Community college education in San Diego can be traced to 1914 when the Board of Education of the San Diego City Schools authorized postsecondary classes for the youth of San Diego. Classes opened that fall at San Diego High School with four faculty members and 35 students, establishing San Diego City College.

In 1921, City College moved from the high school to share facilities with the State Normal School, the four-year teachers' college which, in 1898, became San Diego State University.  For 25 years, the Junior College program remained at San Diego State University.  During this period, in 1938, the San Diego Vocational Junior College was established to offer training in technical-vocational skills to post high school students.  The following year, the San Diego Evening Junior College was set up to provide college classes in the evening for adults who were unable to attend classes during the day.

In 1946, City College moved back to San Diego High School and reorganized into three branches: San Diego Vocational High School, San Diego College Arts and Sciences, and San Diego Evening Junior College.  City College continued to grow during the 1950s and 60s as land was acquired to allow expansion through various blocks of today's northeast Downtown San Diego.

In 1964, San Diego Mesa College was opened to 1,800 students. Five years later, in 1969, San Diego Miramar College opened on 140 acres in what was then undeveloped land north of the Miramar Naval Air Station, now known as Mira Mesa. Unlike City and Mesa Colleges which offered a wide range of general education classes, Miramar College began by concentrating on law enforcement and fire science training. It has since broadened its curriculum to include the general education college courses needed by students in the rapidly growing northern area of the city, as well as new transfer and vocational programs.

In November 1972, the voters approved separating the San Diego Community College District from the San Diego Unified School District.  The first election of community college district trustees was held in November 1973.

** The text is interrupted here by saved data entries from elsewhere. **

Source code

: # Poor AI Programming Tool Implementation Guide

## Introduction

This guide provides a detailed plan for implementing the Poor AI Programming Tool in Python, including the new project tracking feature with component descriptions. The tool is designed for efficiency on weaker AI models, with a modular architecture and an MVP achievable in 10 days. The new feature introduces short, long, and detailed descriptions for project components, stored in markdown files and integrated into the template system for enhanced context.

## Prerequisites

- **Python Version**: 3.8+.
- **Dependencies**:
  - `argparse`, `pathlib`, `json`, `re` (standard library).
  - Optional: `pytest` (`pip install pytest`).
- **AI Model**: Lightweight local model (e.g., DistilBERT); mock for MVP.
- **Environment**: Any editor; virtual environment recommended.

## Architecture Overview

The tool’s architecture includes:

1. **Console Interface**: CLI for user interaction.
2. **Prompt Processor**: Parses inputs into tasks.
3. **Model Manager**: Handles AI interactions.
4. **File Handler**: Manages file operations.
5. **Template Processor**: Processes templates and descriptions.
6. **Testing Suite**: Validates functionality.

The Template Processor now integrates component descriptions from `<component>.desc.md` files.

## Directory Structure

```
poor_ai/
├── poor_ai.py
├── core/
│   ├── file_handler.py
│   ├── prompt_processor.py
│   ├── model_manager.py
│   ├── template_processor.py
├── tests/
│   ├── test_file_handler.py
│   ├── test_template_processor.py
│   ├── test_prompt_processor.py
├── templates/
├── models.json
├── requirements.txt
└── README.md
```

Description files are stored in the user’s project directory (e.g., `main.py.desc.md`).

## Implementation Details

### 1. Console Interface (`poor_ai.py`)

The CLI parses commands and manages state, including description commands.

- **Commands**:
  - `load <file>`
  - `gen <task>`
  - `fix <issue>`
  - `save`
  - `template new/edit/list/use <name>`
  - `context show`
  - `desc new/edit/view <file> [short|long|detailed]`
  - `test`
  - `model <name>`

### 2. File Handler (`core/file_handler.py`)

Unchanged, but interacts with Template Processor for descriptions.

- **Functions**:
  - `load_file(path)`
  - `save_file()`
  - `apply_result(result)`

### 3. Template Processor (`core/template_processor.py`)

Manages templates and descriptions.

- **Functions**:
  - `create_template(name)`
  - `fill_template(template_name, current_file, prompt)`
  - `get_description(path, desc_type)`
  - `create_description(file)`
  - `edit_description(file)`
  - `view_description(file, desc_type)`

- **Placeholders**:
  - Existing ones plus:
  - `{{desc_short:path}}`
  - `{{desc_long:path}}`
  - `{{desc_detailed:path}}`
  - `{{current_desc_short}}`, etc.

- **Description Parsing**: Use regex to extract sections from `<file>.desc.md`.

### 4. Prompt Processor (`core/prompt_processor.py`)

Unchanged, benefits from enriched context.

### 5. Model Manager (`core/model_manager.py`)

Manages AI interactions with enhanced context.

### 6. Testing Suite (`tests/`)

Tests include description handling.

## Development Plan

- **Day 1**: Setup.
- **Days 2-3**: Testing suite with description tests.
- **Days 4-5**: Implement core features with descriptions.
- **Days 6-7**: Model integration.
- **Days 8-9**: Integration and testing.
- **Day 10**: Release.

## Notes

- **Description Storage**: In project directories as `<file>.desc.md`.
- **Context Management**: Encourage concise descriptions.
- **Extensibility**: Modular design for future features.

The year 1976 brought the opening of a unique district campus, the Educational Cultural Complex, dedicated to offering both college and continuing education classes to the multicultural population surrounding its Ocean View Boulevard site. In 1979-80 the administration of the Evening College program was merged with those of the day college programs at San Diego City, San Diego Mesa, and San Diego Miramar Colleges.  With both college and Continuing Education programs, as well as extensive educational programs at military bases across the nation, the San Diego Community College District became second-largest community college district in California.

Recent times
All campuses have receive extensive expansion and renovations in the last 20 years:

At City College, Propositions S and N-funded projects for the 60-acre City College have included six new instructional and career training facilities, eight major renovations, and new parking, public safety, and infrastructure projects. Construction for a new Child Development Center is underway with an estimated completion date of Summer 2020. The building consists of new spaces for child care from infant, toddler and pre-K with unique play areas for the different age groups, along with observation rooms for students in the child development program. Recently, a major renovation was completed for the A and T buildings on campus, providing a complete interior transformation of both buildings, new technology, new finishes, extensive new hardscape to create, for the first time in the campus’ history, pathways and gathering areas in between the two previously unconnected buildings.

At Mesa College, Propositions S & N-funded projects for Mesa have included six new academic and career training facilities, two campus support facilities, five major renovation projects, and numerous infrastructure, parking, and public safety projects. Recently, the campus’ new Center for Business Technology (BT) building opened, expanding upon the east campus gateway projects. 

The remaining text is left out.